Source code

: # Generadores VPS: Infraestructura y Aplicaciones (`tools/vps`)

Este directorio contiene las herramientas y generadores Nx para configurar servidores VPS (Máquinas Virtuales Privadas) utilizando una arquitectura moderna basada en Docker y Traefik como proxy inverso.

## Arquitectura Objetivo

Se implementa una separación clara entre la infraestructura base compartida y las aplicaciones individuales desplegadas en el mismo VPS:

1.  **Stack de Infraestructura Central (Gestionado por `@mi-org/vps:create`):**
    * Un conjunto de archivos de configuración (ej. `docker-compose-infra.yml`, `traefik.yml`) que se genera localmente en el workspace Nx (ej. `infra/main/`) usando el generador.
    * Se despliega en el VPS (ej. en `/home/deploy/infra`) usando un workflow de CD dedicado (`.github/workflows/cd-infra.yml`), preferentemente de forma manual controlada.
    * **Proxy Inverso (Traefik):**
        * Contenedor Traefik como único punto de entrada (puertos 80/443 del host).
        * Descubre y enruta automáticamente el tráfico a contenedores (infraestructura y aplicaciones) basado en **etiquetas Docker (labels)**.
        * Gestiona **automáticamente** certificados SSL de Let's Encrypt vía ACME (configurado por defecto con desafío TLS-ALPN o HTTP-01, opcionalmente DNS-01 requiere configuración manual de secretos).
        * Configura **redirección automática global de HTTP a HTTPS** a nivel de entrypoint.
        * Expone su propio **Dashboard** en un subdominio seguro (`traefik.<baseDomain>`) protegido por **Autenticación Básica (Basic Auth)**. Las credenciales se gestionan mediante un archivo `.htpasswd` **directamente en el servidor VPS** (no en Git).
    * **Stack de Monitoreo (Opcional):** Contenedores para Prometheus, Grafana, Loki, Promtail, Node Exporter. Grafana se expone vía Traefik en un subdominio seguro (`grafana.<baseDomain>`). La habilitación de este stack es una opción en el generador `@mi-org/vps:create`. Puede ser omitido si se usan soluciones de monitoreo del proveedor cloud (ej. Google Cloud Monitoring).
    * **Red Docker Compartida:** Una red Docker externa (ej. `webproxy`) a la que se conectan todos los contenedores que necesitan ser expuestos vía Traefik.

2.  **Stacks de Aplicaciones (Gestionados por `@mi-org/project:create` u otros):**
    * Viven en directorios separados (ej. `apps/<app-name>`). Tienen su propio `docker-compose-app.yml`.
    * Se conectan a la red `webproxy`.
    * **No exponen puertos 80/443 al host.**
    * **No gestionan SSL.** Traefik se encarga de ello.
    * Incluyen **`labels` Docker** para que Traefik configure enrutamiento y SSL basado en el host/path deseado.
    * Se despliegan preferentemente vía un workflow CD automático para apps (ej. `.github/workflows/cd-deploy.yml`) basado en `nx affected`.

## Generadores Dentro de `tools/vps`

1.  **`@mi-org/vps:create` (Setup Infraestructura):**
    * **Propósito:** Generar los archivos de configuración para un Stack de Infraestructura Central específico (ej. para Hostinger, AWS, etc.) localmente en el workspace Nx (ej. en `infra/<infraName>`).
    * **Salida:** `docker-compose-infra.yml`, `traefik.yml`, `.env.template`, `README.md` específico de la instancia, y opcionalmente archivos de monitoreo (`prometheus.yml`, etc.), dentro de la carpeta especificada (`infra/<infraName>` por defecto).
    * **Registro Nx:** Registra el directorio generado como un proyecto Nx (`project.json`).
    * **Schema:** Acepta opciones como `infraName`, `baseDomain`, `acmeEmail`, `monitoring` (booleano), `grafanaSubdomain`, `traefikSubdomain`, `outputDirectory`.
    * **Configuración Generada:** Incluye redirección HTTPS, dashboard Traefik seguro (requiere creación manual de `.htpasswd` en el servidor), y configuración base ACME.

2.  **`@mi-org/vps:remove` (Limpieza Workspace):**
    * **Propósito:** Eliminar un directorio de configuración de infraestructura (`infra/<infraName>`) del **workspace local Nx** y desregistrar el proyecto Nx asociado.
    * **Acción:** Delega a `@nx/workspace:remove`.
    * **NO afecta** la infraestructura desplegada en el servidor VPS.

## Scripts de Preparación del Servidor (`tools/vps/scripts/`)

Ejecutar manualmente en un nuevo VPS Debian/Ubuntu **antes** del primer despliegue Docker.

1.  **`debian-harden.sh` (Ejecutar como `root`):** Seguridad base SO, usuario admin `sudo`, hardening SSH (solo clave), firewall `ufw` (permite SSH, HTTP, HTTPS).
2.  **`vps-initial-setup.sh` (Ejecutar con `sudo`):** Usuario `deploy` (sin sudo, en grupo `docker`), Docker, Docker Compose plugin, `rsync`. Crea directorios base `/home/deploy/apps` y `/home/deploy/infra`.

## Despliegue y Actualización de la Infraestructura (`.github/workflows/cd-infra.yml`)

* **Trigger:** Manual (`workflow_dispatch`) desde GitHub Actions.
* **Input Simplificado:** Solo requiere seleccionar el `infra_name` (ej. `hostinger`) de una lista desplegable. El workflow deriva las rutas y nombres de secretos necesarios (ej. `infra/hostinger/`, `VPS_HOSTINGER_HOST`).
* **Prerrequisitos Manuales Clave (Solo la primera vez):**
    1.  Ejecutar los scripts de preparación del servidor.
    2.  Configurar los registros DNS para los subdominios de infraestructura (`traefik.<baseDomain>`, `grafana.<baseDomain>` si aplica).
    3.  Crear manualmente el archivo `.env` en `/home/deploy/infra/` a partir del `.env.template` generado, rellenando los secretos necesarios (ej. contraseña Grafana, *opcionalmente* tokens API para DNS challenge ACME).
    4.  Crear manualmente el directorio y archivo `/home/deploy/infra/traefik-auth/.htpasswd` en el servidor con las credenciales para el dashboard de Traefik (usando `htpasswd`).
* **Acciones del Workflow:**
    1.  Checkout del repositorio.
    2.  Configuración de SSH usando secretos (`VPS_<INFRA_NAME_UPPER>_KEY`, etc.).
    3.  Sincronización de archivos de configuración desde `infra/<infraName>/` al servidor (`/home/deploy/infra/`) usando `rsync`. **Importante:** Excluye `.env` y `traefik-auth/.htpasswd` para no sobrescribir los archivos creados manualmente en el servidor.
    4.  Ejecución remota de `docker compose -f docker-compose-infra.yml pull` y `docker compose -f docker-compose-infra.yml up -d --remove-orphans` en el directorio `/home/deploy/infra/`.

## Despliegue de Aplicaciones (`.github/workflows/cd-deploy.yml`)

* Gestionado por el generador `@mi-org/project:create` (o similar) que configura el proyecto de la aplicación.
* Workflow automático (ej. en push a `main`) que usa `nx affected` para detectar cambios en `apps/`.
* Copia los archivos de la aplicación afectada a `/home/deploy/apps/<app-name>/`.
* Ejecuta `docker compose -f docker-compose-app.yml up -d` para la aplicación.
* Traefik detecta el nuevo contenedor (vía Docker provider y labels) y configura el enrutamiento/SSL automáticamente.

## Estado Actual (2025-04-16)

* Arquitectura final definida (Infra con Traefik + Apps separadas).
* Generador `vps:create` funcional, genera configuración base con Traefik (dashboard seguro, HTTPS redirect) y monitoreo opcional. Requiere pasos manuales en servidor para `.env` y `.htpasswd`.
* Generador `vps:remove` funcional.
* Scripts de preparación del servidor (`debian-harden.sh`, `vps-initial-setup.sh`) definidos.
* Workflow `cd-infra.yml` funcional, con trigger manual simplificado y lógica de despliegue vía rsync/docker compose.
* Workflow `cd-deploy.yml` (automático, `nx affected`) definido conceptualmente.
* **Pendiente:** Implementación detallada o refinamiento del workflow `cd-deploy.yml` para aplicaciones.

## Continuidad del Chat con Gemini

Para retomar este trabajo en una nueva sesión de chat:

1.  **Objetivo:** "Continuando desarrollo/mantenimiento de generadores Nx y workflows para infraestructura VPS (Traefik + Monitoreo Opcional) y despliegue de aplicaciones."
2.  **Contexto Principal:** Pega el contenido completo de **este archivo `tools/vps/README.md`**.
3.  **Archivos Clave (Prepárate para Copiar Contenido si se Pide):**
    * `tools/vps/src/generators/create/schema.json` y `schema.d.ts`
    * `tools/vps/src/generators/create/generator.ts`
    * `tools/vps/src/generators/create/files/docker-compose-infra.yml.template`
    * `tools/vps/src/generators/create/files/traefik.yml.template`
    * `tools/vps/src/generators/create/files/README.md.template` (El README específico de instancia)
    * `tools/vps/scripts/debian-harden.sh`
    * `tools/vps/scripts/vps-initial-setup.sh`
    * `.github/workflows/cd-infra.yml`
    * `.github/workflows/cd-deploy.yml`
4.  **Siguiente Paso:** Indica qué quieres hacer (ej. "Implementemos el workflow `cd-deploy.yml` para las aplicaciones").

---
**********
WHAT YOU HAVE TO DO:
Using the material above, filter for lines holding "generators" and copy each one.

WRITTEN SOLUTION:
    * `tools/vps/src/generators/create/schema.json` y `schema.d.ts`
    * `tools/vps/src/generators/create/generator.ts`
    * `tools/vps/src/generators/create/files/docker-compose-infra.yml.template`
    * `tools/vps/src/generators/create/files/traefik.yml.template`
    * `tools/vps/src/generators/create/files/README.md.template` (El README específico de instancia)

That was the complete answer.